The customer and builder will look over a set of plans, and though some things can be tentative or added on should funds be available, a general agreement for a home and the cost of it must be reached, and loans taken out....but of course there are the rare times when a customer is living within their means, and actually foregoes the banking/loans process, as they've got the money already for the construction of their new home.
During the process of the home's construction - the contractors on the jobs deal directly with the builder, or the representatives of the builder - as it is the builder who is paying the contractors for their work - it is NOT the homeowner. The homeowner is in the vast majority of cases dealing with a bank where they were loaned money to pay the builder for the construction of a home - and the builder oversees the project, and deals with the contractors they've hired to ensure things are done in the proper manner.
There are many a protocol and code to follow, and of course, inspectors inspecting the construction job to ensure the work is done up to the legal standards - this is entirely to protect the homeowner and the banks investment in the new home, but it also keeps the contractor out of trouble for faulty work and the insurance claims that come naturally for having not done a good job.
A little about me...the author:
I am a universally certified through the environmental protection agency refrigeration mechanic. I am certified able via the United States Government's Environmental Protection Agency as being very capable and absolutely knowledgeable to work on any type of refrigeration system, and to use any type of refrigerant. I also have a very long history of working as an electrician. From the time I was twelve years old, I worked Summer's break from school for either my father, or one of his brothers as an electrician, and always this was in the field of new home construction.

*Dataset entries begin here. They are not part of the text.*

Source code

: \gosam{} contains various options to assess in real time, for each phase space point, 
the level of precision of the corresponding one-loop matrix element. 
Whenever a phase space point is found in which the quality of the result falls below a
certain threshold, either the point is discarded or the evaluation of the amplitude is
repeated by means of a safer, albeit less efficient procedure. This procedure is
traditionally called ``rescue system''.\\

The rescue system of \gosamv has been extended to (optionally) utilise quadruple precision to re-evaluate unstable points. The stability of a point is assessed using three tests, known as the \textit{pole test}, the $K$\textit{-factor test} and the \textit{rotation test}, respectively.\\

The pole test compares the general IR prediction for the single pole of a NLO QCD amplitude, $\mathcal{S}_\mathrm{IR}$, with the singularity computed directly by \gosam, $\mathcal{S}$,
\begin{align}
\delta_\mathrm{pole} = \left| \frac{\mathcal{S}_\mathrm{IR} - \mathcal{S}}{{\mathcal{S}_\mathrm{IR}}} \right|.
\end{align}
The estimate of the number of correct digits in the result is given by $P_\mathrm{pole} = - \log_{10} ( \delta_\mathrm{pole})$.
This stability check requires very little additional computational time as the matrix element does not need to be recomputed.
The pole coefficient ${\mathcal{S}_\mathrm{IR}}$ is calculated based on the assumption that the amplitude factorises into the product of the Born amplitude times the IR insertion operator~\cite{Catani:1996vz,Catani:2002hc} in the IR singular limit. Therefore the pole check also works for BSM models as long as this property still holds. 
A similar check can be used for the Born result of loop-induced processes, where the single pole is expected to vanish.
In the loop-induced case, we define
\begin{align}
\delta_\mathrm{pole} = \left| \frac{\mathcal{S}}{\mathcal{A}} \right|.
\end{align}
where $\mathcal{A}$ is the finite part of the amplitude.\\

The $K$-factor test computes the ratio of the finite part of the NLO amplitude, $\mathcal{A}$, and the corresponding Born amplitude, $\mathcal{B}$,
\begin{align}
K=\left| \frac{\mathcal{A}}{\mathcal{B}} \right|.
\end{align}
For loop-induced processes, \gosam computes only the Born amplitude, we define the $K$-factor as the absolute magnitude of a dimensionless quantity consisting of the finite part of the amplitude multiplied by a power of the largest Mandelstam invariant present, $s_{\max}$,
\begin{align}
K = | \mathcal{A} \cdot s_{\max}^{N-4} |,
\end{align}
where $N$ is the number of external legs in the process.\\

This bit of blog concerns just that - an electrician, and the building of a new home....and a customer that thought he was right, but was very very very wrong.
You see, in far away Clarksville, Texas...a beautiful little home is being built. The homeowner deals with the builder concerning the plans for the home and its electrical appliances and outlets - the builder relays what is going where to the electrical contractor, and then the work is done to codes and specifications using the materials agreed upon by homeowner, bank, and builder.
If a light goes in the center of the dining room - a light box is installed during the "rough in" of the home, then, the ceiling is installed later.
Well, should the homeowner at this point, after a ceiling and walls has been constructed decide they do not want just a light, but rather, a ceiling fan and light combo kit in the center of the dining room....they've made a grievous error, as a light box will NOT support the additional weight of a ceiling fan and light combination.
Walking onto the construction site, and exclaiming, "I'm the customer! The customer is always right!"
That is a more grievous error still, as the customer can not demand a ceiling fan be installed into a ceiling suspended blue plastic box designed to only support the weight of a light fixture. Oh they can demand it, but the electrician has no obligation whatsoever to install a ceiling fan into a light box - and the reason for this is, a ceiling fan might well fall from the ceiling onto someone's head....as ceiling fan and light combos are designed for metal ceiling fan boxes secured in the proper manner to the rafters of the house - light fixtures go into light fixture boxes - and those are secured in the proper manner to the rafters of the house.
Light fixtures - they go into the blue plastic boxes designed for them, secured in the proper way to the rafters...these do not hold or support the weight of a ceiling fan and light combo.
Ceiling fans - the are mounted to the metal boxes fastened to the rafters of the attic/ceiling...and in the proper way per code...and are designed to support the weight of ceiling fans and light combinations....which incidentally, weigh a lot more than a simple light fixture.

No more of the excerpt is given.